## 916238457

Posted by Chris on September 24, 2014 – 12:33 pm

916238457 is a nine-digit number that has the property that has the digits 1 to 9 exactly once and the digits 1 to 5 are in counting order but the digits 1 to 6 are not. How many such numbers are there?

September 27th, 2014 at 12:49 am

Assume that you mean that digits 6 to 9 (not 1 to 6) are not in counting order.

My answer: 9!/4! = 15,120

September 27th, 2014 at 1:15 am

Okay, that’s wrong.

September 27th, 2014 at 10:02 am

Hi Wiz. No typos in the posted problem.

I mean e.g. the sequences 612345 and 123645 has 12345 in order, but the 6 isn’t. 789 can be anywhere and in any order.

I don’t know the answer. I haven’t tried to do it yet. Thankfully there can only be 9! = 362 880 possible numbers, so we can easily check by number crunching.

5 mins later: I think I have the answer. If so, then your 9!/4! is a factor.

September 27th, 2014 at 12:04 pm

Aaargh. I had a brain fart. I don’t have the answer.

September 27th, 2014 at 1:15 pm

That was a brain fart too. I do have the answer (perhaps, maybe ).

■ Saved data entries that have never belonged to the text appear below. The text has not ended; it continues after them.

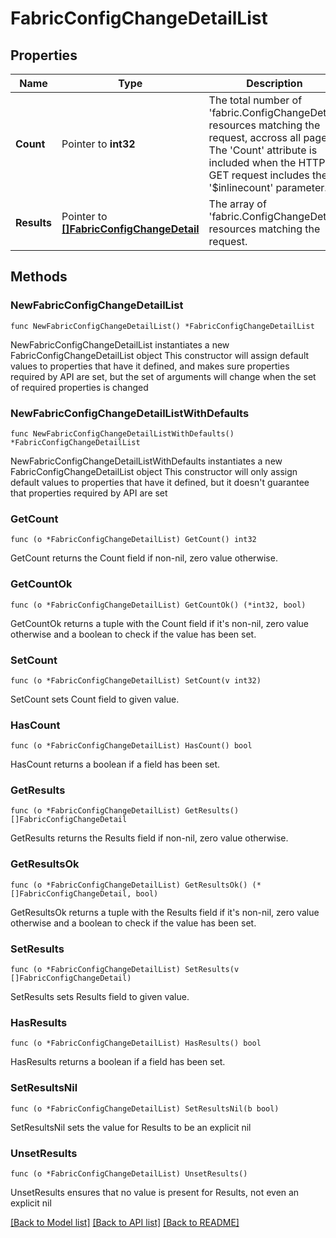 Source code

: # FabricConfigChangeDetailList

## Properties

Name | Type | Description | Notes
------------ | ------------- | ------------- | -------------
**Count** | Pointer to **int32** | The total number of &#39;fabric.ConfigChangeDetail&#39; resources matching the request, accross all pages. The &#39;Count&#39; attribute is included when the HTTP GET request includes the &#39;$inlinecount&#39; parameter. | [optional] 
**Results** | Pointer to [**[]FabricConfigChangeDetail**](FabricConfigChangeDetail.md) | The array of &#39;fabric.ConfigChangeDetail&#39; resources matching the request. | [optional] 

## Methods

### NewFabricConfigChangeDetailList

`func NewFabricConfigChangeDetailList() *FabricConfigChangeDetailList`

NewFabricConfigChangeDetailList instantiates a new FabricConfigChangeDetailList object
This constructor will assign default values to properties that have it defined,
and makes sure properties required by API are set, but the set of arguments
will change when the set of required properties is changed

### NewFabricConfigChangeDetailListWithDefaults

`func NewFabricConfigChangeDetailListWithDefaults() *FabricConfigChangeDetailList`

NewFabricConfigChangeDetailListWithDefaults instantiates a new FabricConfigChangeDetailList object
This constructor will only assign default values to properties that have it defined,
but it doesn't guarantee that properties required by API are set

### GetCount

`func (o *FabricConfigChangeDetailList) GetCount() int32`

GetCount returns the Count field if non-nil, zero value otherwise.

### GetCountOk

`func (o *FabricConfigChangeDetailList) GetCountOk() (*int32, bool)`

GetCountOk returns a tuple with the Count field if it's non-nil, zero value otherwise
and a boolean to check if the value has been set.

### SetCount

`func (o *FabricConfigChangeDetailList) SetCount(v int32)`

SetCount sets Count field to given value.

### HasCount

`func (o *FabricConfigChangeDetailList) HasCount() bool`

HasCount returns a boolean if a field has been set.

### GetResults

`func (o *FabricConfigChangeDetailList) GetResults() []FabricConfigChangeDetail`

GetResults returns the Results field if non-nil, zero value otherwise.

### GetResultsOk

`func (o *FabricConfigChangeDetailList) GetResultsOk() (*[]FabricConfigChangeDetail, bool)`

GetResultsOk returns a tuple with the Results field if it's non-nil, zero value otherwise
and a boolean to check if the value has been set.

### SetResults

`func (o *FabricConfigChangeDetailList) SetResults(v []FabricConfigChangeDetail)`

SetResults sets Results field to given value.

### HasResults

`func (o *FabricConfigChangeDetailList) HasResults() bool`

HasResults returns a boolean if a field has been set.

### SetResultsNil

`func (o *FabricConfigChangeDetailList) SetResultsNil(b bool)`

 SetResultsNil sets the value for Results to be an explicit nil

### UnsetResults
`func (o *FabricConfigChangeDetailList) UnsetResults()`

UnsetResults ensures that no value is present for Results, not even an explicit nil

[[Back to Model list]](../README.md#documentation-for-models) [[Back to API list]](../README.md#documentation-for-api-endpoints) [[Back to README]](../README.md)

September 28th, 2014 at 1:50 am

Hi Chris,

Your “clarification” in post 3 seems to confirm what I thought the problem was supposed to state. That is, within the set of nine different digits, 1, 2, 3, 4 and 5 occur in that order but spaced out in any way, and 6, 7, 8 and 9 can occur in any order and placed wherever there are spaces between 1 to 5 within the 9-digit set. But your statement that digits 1 to 6 are NOT (in counting order) makes no sense to me in this context.

So, based on my interpretation of the problem, my answer in post 1 should have been 9!/5! not 9!/4!. That is, the 6 can go in any one of 9 positions, the 7 in any of 8, the 8 in any of 7 and the 9 in any of 6. Then digits 1 to 5, being in counting order, can only go one way into the five remaining spaces.

So, 9!/5! = 3024

September 28th, 2014 at 6:58 am

Hi Wiz. What I meant was that 6 cannot be after the 5 i.e. 123456 is not allowed. NB I’m not indicating the gaps between the digits. It looks like we’re both suffering from brain farts.

My only worry is that the problem seems too easy considering the source.

Later: Your latest answer is closer than the previous one (to what I believe) the right answer is.

September 29th, 2014 at 1:22 am

Okay, so the 7, 8 and 9 can be fitted 9!/6! ways in the set, i.e. 504 ways with 1 to 6 fitting into the gaps. In each case the 6 can go into 5 positions (i.e. before the 1, 2, 3, 4 and 5).

So my latest guess is (9!/6!)*5 = 504*5 = 2520

September 29th, 2014 at 6:17 am

Hi Wiz. That’s the one I get. Your brain works a little differently from mine though. Staring with 12345, there are 5 positions for the 6. Then 7*8*9 = 9!/6! for the 7,8,9.

That was a BMO first round question. It seems far too easy. I probably wouldn’t have posted it if I’d known.

October 2nd, 2014 at 4:50 pm

Hi Chris, Have you tested your answer via computer routine? I might be wrong, but I’d rather go with 9!/5! – 9!/6! = 5*9!/6!

October 3rd, 2014 at 12:58 am

Hi Slavy. I made a boo boo and didn’t combine the two parts. I did mean 5*9!/6!. Thank you.

But I have to ask how come you got the answer via 9!/5! – 9!/6!

October 4th, 2014 at 3:00 am

You have 9! permutations for the digits. If you fix the order of 5 of them (1,2,3,4,5) you have to factor by 5! – the permutations you lose because of that. Now from them you have to subtract the permutations with fixed order of the digits from 1 to 6. As above, this number is 9!/6!

October 7th, 2014 at 12:35 pm

Hi Slavy. Thanks. I get the first bit. The last bit makes my brain hurt.